(Records drawn from a dataset)
····················
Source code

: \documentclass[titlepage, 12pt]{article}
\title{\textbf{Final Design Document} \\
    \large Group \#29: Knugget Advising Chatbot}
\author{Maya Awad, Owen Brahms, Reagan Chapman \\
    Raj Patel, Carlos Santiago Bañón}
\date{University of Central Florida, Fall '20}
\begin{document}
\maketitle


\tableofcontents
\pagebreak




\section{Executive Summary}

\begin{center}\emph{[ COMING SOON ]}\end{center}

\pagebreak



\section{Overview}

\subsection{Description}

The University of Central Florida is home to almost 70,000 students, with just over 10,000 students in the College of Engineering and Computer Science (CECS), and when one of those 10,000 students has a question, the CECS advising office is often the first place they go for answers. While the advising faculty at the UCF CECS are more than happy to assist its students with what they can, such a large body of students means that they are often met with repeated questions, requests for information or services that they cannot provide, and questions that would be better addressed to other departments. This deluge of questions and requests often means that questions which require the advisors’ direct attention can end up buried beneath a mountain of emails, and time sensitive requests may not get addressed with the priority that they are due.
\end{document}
····················
## What to do
Copy out each record, keeping every word as it is.

## Your response
Source code

: \documentclass[titlepage, 12pt]{article}
\title{\textbf{Final Design Document} \\
    \large Group \#29: Knugget Advising Chatbot}
\author{Maya Awad, Owen Brahms, Reagan Chapman \\
    Raj Patel, Carlos Santiago Bañón}
\date{University of Central Florida, Fall '20}
\begin{document}
\maketitle


\tableofcontents
\pagebreak




\section{Executive Summary}

\begin{center}\emph{[ COMING SOON ]}\end{center}

\pagebreak



\section{Overview}

\subsection{Description}

The University of Central Florida is home to almost 70,000 students, with just over 10,000 students in the College of Engineering and Computer Science (CECS), and when one of those 10,000 students has a question, the CECS advising office is often the first place they go for answers. While the advising faculty at the UCF CECS are more than happy to assist its students with what they can, such a large body of students means that they are often met with repeated questions, requests for information or services that they cannot provide, and questions that would be better addressed to other departments. This deluge of questions and requests often means that questions which require the advisors’ direct attention can end up buried beneath a mountain of emails, and time sensitive requests may not get addressed with the priority that they are due.
\end{document}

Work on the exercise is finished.